Site icon Portal informacyjny STRAJK

Darmowa reklama dla Biedronki

Instytut Monitorowania Mediów wyliczył, że politycy zafundowali sieci marketów reklamę wartą około 7 mln zł – wszystko przez zamieszanie wokół odznaczenia dla szefa Jeronimo Martins Polska.

wiimedia commons/Artur Andrzej

W lipcu tego roku odnotowano bardzo wysoki współczynnik dyskusji na temat marki Biedronka w mediach społecznościowych. W ciągu miesiąca w telewizji, radiu i internecie ukazało się około 30 tys. wzmianek o sieci dyskontów. Najpierw premier Ewa Kopacz w ferworze dyskusji z oponentami przyznała na antenie jednej z telewizji informacyjnych, że „warzywa w Biedronce są super”, niedługo później wybuchła awantura wokół odznaczenia państwowego przyznanego marce przez Grzegorza Schetynę.

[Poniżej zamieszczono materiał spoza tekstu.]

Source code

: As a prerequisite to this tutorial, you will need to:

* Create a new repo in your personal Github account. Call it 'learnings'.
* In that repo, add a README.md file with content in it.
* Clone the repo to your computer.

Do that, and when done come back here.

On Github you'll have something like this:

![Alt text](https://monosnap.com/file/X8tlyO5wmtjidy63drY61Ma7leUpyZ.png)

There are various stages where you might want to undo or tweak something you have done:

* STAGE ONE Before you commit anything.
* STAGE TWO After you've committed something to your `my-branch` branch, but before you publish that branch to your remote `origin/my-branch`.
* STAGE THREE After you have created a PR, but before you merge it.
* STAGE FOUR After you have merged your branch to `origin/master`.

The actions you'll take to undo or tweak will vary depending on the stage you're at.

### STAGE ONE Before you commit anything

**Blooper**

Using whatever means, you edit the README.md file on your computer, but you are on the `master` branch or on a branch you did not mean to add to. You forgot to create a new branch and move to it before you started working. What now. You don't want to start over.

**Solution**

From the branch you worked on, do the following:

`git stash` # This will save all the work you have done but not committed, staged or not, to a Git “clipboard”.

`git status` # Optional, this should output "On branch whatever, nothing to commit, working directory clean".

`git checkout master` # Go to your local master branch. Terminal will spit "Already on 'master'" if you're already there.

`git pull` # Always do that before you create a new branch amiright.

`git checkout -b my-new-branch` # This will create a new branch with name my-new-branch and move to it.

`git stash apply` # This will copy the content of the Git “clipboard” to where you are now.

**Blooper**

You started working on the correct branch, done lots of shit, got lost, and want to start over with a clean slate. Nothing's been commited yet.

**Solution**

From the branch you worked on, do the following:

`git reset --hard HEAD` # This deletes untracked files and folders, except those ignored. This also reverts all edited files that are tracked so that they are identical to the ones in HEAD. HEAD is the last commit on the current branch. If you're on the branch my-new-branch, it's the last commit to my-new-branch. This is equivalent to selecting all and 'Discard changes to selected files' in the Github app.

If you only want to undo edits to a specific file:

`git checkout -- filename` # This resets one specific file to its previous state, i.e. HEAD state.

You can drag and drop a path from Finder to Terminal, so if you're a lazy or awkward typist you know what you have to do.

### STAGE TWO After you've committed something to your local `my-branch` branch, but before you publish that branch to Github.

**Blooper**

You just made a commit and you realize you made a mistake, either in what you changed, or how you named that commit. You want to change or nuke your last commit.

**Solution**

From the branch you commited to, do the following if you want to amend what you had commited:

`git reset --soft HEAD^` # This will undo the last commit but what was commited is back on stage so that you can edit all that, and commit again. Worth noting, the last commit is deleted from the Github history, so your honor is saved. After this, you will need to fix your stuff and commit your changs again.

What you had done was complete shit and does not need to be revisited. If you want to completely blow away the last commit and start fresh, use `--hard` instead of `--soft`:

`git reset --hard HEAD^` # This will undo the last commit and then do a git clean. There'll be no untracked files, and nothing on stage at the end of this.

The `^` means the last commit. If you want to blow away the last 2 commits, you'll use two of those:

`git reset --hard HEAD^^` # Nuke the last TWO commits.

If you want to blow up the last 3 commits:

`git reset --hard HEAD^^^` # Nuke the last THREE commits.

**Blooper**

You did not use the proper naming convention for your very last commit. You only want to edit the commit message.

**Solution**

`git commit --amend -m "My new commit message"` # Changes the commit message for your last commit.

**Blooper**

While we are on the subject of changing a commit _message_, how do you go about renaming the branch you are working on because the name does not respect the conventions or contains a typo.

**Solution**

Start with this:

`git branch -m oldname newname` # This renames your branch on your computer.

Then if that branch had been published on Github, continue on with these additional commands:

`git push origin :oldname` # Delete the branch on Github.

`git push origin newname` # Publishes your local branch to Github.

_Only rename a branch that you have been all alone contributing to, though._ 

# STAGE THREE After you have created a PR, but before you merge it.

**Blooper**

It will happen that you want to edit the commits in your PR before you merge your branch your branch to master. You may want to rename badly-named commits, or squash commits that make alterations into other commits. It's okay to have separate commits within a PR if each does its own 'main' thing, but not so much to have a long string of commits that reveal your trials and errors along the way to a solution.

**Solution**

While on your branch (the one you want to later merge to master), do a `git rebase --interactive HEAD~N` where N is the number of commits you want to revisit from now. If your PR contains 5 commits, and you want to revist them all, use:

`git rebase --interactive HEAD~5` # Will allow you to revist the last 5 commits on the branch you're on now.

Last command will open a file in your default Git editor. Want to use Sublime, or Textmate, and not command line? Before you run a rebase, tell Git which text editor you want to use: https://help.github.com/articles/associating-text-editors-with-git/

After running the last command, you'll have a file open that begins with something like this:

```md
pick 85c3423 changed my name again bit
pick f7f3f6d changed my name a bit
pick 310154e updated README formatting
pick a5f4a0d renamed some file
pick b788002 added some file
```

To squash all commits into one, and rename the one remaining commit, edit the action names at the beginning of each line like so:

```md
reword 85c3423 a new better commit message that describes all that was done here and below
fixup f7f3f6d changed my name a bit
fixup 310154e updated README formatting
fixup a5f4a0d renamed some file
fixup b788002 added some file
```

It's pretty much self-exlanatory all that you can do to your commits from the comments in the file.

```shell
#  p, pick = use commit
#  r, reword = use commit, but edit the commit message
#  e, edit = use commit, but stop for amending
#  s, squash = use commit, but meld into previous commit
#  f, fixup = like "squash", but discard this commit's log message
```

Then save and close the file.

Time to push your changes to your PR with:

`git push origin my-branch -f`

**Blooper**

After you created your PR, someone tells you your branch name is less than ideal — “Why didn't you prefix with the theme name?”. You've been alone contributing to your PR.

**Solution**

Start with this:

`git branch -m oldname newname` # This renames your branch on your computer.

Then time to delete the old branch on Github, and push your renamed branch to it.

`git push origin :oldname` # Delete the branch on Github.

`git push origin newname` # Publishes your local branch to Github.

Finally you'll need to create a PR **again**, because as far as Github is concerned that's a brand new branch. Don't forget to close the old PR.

Ostatecznie do wyróżnienia sieci nie doszło z racji protestów Stowarzyszenia Stop Wyzyskowi, jednak dyskont zyskał darmową reklamę. Ponad 20 proc. lipcowych wzmianek dotyczy ostatnich decyzji polityków, bądź zawiera nazwiska Kopacz, Sikorski i Schetyna. Firma musiałaby wydać 7,2 mln zł gdyby chciała osiągnąć tak wysoki poziom zainteresowania mediów za pomocą płatnej reklamy, spotów itp. W drugim kwartale 2015 Biedronka przeznaczyła na promocję 28 mln zł. „Oszczędziła” zatem dosyć pokaźną sumę.

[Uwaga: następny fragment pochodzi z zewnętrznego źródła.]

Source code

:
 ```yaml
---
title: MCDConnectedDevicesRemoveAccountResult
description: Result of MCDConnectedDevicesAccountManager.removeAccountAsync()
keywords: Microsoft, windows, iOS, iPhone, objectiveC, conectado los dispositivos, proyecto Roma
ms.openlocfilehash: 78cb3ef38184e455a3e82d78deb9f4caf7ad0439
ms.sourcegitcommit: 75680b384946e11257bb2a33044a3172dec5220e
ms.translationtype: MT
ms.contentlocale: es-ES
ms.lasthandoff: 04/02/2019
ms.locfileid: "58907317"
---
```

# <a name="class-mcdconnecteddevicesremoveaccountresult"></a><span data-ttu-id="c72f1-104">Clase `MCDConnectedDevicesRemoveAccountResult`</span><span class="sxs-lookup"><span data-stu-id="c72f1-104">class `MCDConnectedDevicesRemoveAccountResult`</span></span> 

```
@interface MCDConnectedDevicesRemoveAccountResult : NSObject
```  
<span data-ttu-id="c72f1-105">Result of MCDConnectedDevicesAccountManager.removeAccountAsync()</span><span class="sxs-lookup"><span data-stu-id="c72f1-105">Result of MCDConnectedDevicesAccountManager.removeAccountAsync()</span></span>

Na Facebooku, YouTube, Instagramie i Twitterze wpisy dotyczące marki odnotowały około 82 tys. polubieni, 50 tys. udostępnień, a także były komentowane 15 tys. razy. Nie wszystkie komentarzy były pozytywne. Grzegorz Schetyna ostatecznie zasłonił się faktem, iż decyzja w tej sprawie została podjęta jeszcze w 2014, gdy Radosław Sikorski szefował w MSZ.